Jeffrey von Arx was born in Bellefonte, Pennsylvania, and raised in Locust Valley, New York. He graduated from the Locust Valley Schools in 1965 and Princeton University in 1969 and entered the Society of Jesus that summer. He subsequently earned an M.A. and M.Phil. in history at Yale University, and completed his Ph.D. there in 1980. A year later, Fr. von Arx received an M.Div. from the Weston Jesuit School of Theology and was ordained a priest.

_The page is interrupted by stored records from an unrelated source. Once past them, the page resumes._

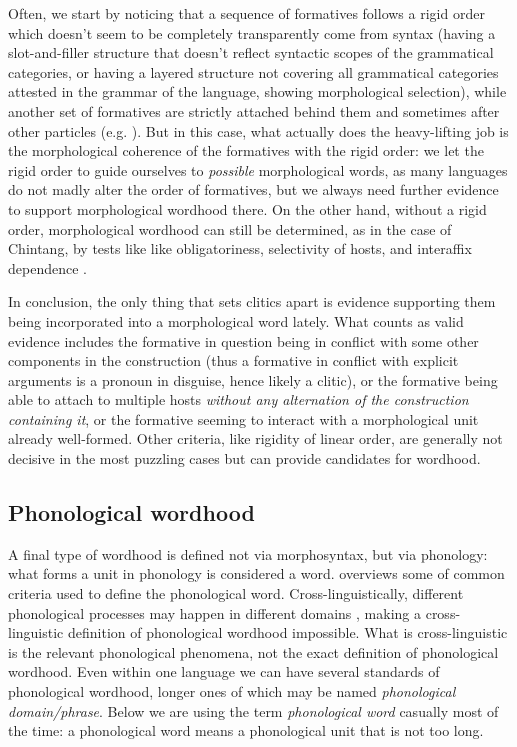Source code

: \documentclass[a4paper, oneside, scheme=plain, 12pt]{article}
\newcommand*{\citesec}[1]{\S~{#1}}
\newcommand*{\citepage}[1]{p.~{#1}}
\newcommand*{\term}[1]{\emph{#1}}
\begin{document}
Often, we start by noticing that a sequence of formatives follows a rigid order
which doesn't seem to be completely transparently come from syntax
(having a slot-and-filler structure that doesn't reflect syntactic scopes of the grammatical categories, or having a layered structure not covering all grammatical categories attested in the grammar of the language, showing morphological selection),
while another set of formatives are strictly attached behind them and sometimes after other particles
(e.g. \citealt[\citesec{11.6.2}]{jacques2021grammar}).
But in this case, what actually does the heavy-lifting job
is the morphological coherence of the formatives with the rigid order:
we let the rigid order to guide ourselves to \emph{possible} morphological words,
as many languages do not madly alter the order of formatives,
but we always need further evidence to support morphological wordhood there.
On the other hand, without a rigid order,
morphological wordhood can still be determined,
as in the case of Chintang, by tests like like obligatoriness, selectivity of hosts, and interaffix dependence \citep{bickel2007free}.

In conclusion, the only thing that sets clitics apart is evidence supporting
them being incorporated into a morphological word lately.
What counts as valid evidence includes 
the formative in question being in conflict with some other components in the construction
(thus a formative in conflict with explicit arguments is a pronoun in disguise,
hence likely a clitic),
or the formative being able to attach to multiple hosts
\emph{without any alternation of the construction containing it},
or the formative seeming to interact with a morphological unit already well-formed.
Other criteria, like rigidity of linear order,
are generally not decisive in the most puzzling cases
but can provide candidates for wordhood.

\subsection{Phonological wordhood}\label{sec:phonological}

A final type of wordhood is defined not via morphosyntax, but via phonology:
what forms a unit in phonology is considered a word.
\citet[\citesec{10.3}]{dixon2010basic2} overviews some of common criteria used to define the phonological word.
Cross-linguistically, different phonological processes may happen in different domains \citep[\citepage{62}]{schackow2015grammar},
making a cross-linguistic definition of phonological wordhood impossible.
What is cross-linguistic is the relevant phonological phenomena,
not the exact definition of phonological wordhood.
Even within one language we can have several standards of phonological wordhood,
longer ones of which may be named \term{phonological domain/phrase}.
Below we are using the term \term{phonological word} casually most of the time:
a phonological word means a phonological unit that is not too long.
\end{document}
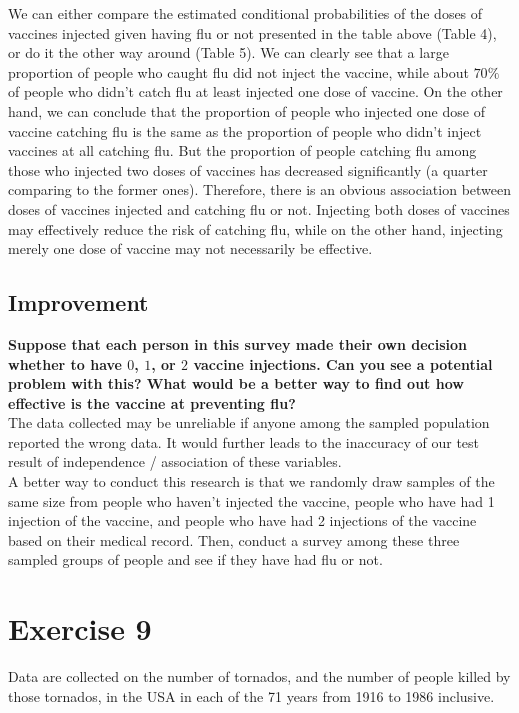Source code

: \documentclass[
]{book}
\begin{document}
We can either compare the estimated conditional probabilities of the doses of vaccines injected given having flu or not presented in the table above (Table 4), or do it the other way around (Table 5). We can clearly see that a large proportion of people who caught flu did not inject the vaccine, while about \(70\%\) of people who didn't catch flu at least injected one dose of vaccine. On the other hand, we can conclude that the proportion of people who injected one dose of vaccine catching flu is the same as the proportion of people who didn't inject vaccines at all catching flu. But the proportion of people catching flu among those who injected two doses of vaccines has decreased significantly (a quarter comparing to the former ones). Therefore, there is an obvious association between doses of vaccines injected and catching flu or not. Injecting both doses of vaccines may effectively reduce the risk of catching flu, while on the other hand, injecting merely one dose of vaccine may not necessarily be effective.

\section{Improvement}\label{improvement}

\textbf{Suppose that each person in this survey made their own decision whether to have \(0\), \(1\), or \(2\) vaccine injections. Can you see a potential problem with this? What would be a better way to find out how effective is the vaccine at preventing flu?}\\
The data collected may be unreliable if anyone among the sampled population reported the wrong data. It would further leads to the inaccuracy of our test result of independence / association of these variables.\\
A better way to conduct this research is that we randomly draw samples of the same size from people who haven't injected the vaccine, people who have had 1 injection of the vaccine, and people who have had 2 injections of the vaccine based on their medical record. Then, conduct a survey among these three sampled groups of people and see if they have had flu or not.

\chapter{Exercise 9}\label{exercise-9}

Data are collected on the number of tornados, and the number of people killed by those tornados, in the USA in each of the 71 years from 1916 to 1986 inclusive.
\end{document}
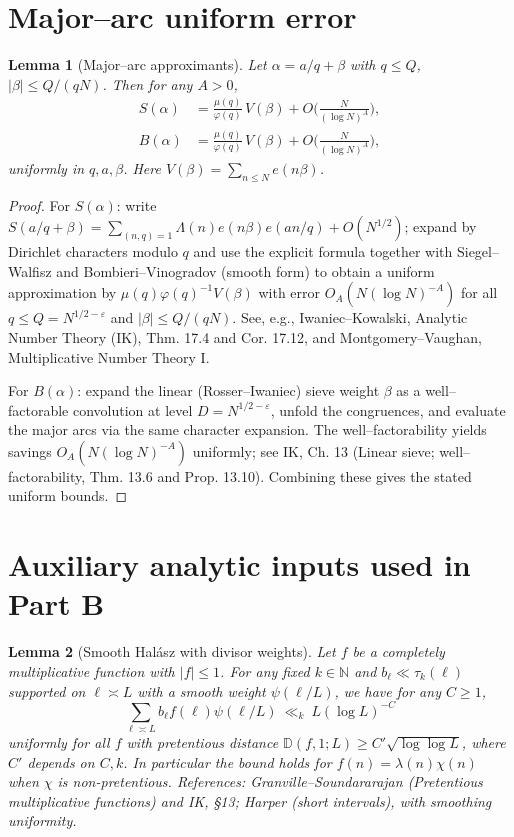 \documentclass[11pt]{article}
\newtheorem{lemma}{Lemma}[part]
\theoremstyle{definition}
\theoremstyle{remark}
\numberwithin{equation}{part}
\begin{document}
\section{Major--arc uniform error}

\begin{lemma}[Major--arc approximants]\label{lem:major-errors}
	Let $\alpha=a/q+\beta$ with $q\le Q$, $|\beta|\le Q/(qN)$. Then for any $A>0$,
	\begin{align*}
		S(\alpha) & =\frac{\mu(q)}{\varphi(q)}\,V(\beta)+O\!\Big(\frac{N}{(\log N)^A}\Big), \\
		B(\alpha) & =\frac{\mu(q)}{\varphi(q)}\,V(\beta)+O\!\Big(\frac{N}{(\log N)^A}\Big),
	\end{align*}
	uniformly in $q,a,\beta$. Here $V(\beta)=\sum_{n\le N}e(n\beta)$.
\end{lemma}

\begin{proof}
	For $S(\alpha)$: write $S(a/q+\beta)=\sum_{(n,q)=1}\Lambda(n)e(n\beta)e(an/q)+O(N^{1/2})$; expand by Dirichlet characters modulo $q$ and use the explicit formula together with Siegel--Walfisz and Bombieri--Vinogradov (smooth form) to obtain a uniform approximation by $\mu(q)\varphi(q)^{-1}V(\beta)$ with error $O_A(N(\log N)^{-A})$ for all $q\le Q=N^{1/2-\varepsilon}$ and $|\beta|\le Q/(qN)$. See, e.g., Iwaniec--Kowalski, Analytic Number Theory (IK), Thm. 17.4 and Cor. 17.12, and Montgomery--Vaughan, Multiplicative Number Theory I.

	For $B(\alpha)$: expand the linear (Rosser--Iwaniec) sieve weight $\beta$ as a well--factorable convolution at level $D=N^{1/2-\varepsilon}$, unfold the congruences, and evaluate the major arcs via the same character expansion. The well--factorability yields savings $O_A(N(\log N)^{-A})$ uniformly; see IK, Ch. 13 (Linear sieve; well--factorability, Thm. 13.6 and Prop. 13.10). Combining these gives the stated uniform bounds.
\end{proof}

\section{Auxiliary analytic inputs used in Part B}

\begin{lemma}[Smooth Hal\'asz with divisor weights]\label{lem:halasz-smooth}
	Let $f$ be a completely multiplicative function with $|f|\le 1$. For any fixed $k\in\mathbb N$ and $b_\ell\ll \tau_k(\ell)$ supported on $\ell\asymp L$ with a smooth weight $\psi(\ell/L)$, we have for any $C\ge 1$,
	\[
		\sum_{\ell\asymp L} b_\ell f(\ell)\psi(\ell/L)\ \ll_{k}\ L(\log L)^{-C}
	\]
	uniformly for all $f$ with pretentious distance $\mathbb D(f,1;L)\ge C'\sqrt{\log\log L}$, where $C'$ depends on $C,k$. In particular the bound holds for $f(n)=\lambda(n)\chi(n)$ when $\chi$ is non-pretentious. References: Granville--Soundararajan (Pretentious multiplicative functions) and IK, §13; Harper (short intervals), with smoothing uniformity.
\end{lemma}
\end{document}
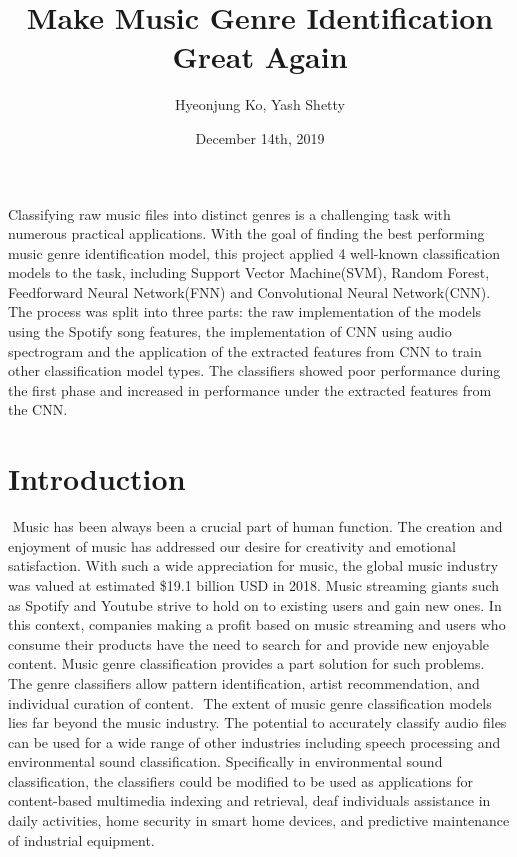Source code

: \documentclass[11.5pt]{article}
\title{Make Music Genre Identification Great Again}
\author{Hyeonjung Ko, Yash Shetty}
\date{December 14th, 2019}
\begin{document}
\maketitle

\abstract
Classifying raw music files into distinct genres is a challenging task with numerous practical applications. With the goal of finding the best performing music genre identification model, this project applied 4 well-known classification models to the task, including Support Vector Machine(SVM), Random Forest, Feedforward Neural Network(FNN) and Convolutional Neural Network(CNN). The process was split into three parts: the raw implementation of the models using the Spotify song features, the implementation of CNN using audio spectrogram and the application of the extracted features from CNN to train other classification model types. The classifiers showed poor performance during the first phase and increased in performance under the extracted features from the CNN.\\
\vspace{2mm}
\section{Introduction}
​
Music has been always been a crucial part of human function. The creation and enjoyment of music has addressed our desire for creativity and emotional satisfaction. With such a wide appreciation for music, the global music industry was valued at estimated \$19.1 billion USD in 2018. Music streaming giants such as Spotify and Youtube strive to hold on to existing users and gain new ones. In this context, companies making a profit based on music streaming and users who consume their products have the need to search for and provide new enjoyable content. Music genre classification provides a part solution for such problems. The genre classifiers allow pattern identification, artist recommendation, and individual curation of content.
​
The extent of music genre classification models lies far beyond the music industry. The potential to accurately classify audio files can be used for a wide range of other industries including speech processing and environmental sound classification. Specifically in environmental sound classification, the classifiers could be modified to be used as applications for content-based multimedia indexing and retrieval, deaf individuals assistance in daily activities, home security in smart home devices, and predictive maintenance of industrial equipment. 
​
\end{document}
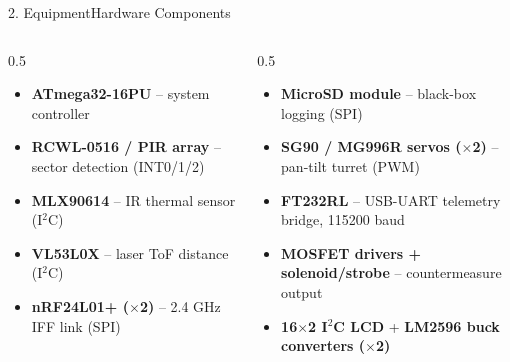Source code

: \documentclass[aspectratio=169, 10pt]{beamer}
\begin{document}
\begin{frame}{2. Equipment}{Hardware Components}
    \footnotesize
    \begin{columns}[T]
        \begin{column}{0.5\textwidth}
            \begin{itemize}
                \item \textbf{ATmega32-16PU} -- system controller
                \item \textbf{RCWL-0516 / PIR array} -- sector detection (INT0/1/2)
                \item \textbf{MLX90614} -- IR thermal sensor (I$^2$C)
                \item \textbf{VL53L0X} -- laser ToF distance (I$^2$C)
                \item \textbf{nRF24L01+ ($\times$2)} -- 2.4 GHz IFF link (SPI)
            \end{itemize}
        \end{column}
        \begin{column}{0.5\textwidth}
            \begin{itemize}
                \item \textbf{MicroSD module} -- black-box logging (SPI)
                \item \textbf{SG90 / MG996R servos ($\times$2)} -- pan-tilt turret (PWM)
                \item \textbf{FT232RL} -- USB-UART telemetry bridge, 115200 baud
                \item \textbf{MOSFET drivers + solenoid/strobe} -- countermeasure output
                \item \textbf{16$\times$2 I$^2$C LCD} + \textbf{LM2596 buck converters ($\times$2)}
            \end{itemize}
        \end{column}
    \end{columns}
\end{frame}
\end{document}
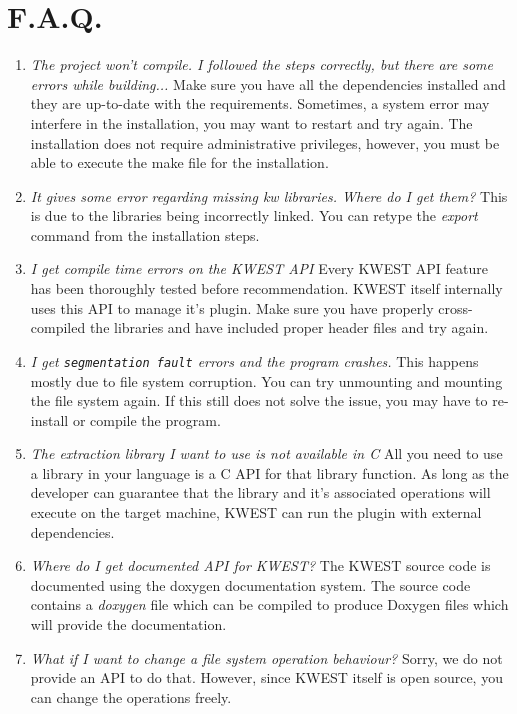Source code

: \section{F.A.Q.}
\begin{enumerate} 
\item \emph{The project won't compile. I followed the steps correctly, but there are some errors while building...} \newline
Make sure you have all the dependencies installed and they are up-to-date with the requirements. Sometimes, a system error may interfere in the installation, you may want to restart and try again. The installation does not require administrative privileges, however, you must be able to execute the make file for the installation.
\item \emph{It gives some error regarding missing kw libraries. Where do I get them?} \newline
This is due to the libraries being incorrectly linked. You can retype the \textit{export} command from the installation steps.
\item \emph{I get compile time errors on the KWEST API} \newline
Every KWEST API feature has been thoroughly tested before recommendation. KWEST itself internally uses this API to manage it's plugin. Make sure you have properly cross-compiled the libraries and have included proper header files and try again.
\item \emph{I get \texttt{segmentation fault} errors and the program crashes.} \newline
This happens mostly due to file system corruption. You can try unmounting and mounting the file system again. If this still does not solve the issue, you may have to re-install or compile the program.
\item \emph{The extraction library I want to use is not available in C} \newline
All you need to use a library in your language is a C API for that library function. As long as the developer can guarantee that the library and it's associated operations will execute on the target machine, KWEST can run the plugin with external dependencies.
\item \emph{Where do I get documented API for KWEST?} \newline
The KWEST source code is documented using the doxygen documentation system. The source code contains a \textit{doxygen} file which can be compiled to produce Doxygen files which will provide the documentation.
\item \emph{What if I want to change a file system operation behaviour?} \newline
Sorry, we do not provide an API to do that. However, since KWEST itself is open source, you can change the operations freely.
\end{enumerate}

Arx served as the eighth president of Fairfield University from July 1, 2004, to December 31, 2016; previously, von Arx had served as Chair of the History Department at Georgetown University and as Dean of Fordham College at Rose Hill. In 2017, von Arx was appointed superior of John LaFarge House, the Jesuit house of studies in Cambridge, Massachusetts. He was the Thomas I. Gasson, S.J., Professor at Boston College for the academic year 2018–2019, and is currently (as of October 2025) Visiting Professor of the History of Christianity at the Boston College School of Theology and Ministry.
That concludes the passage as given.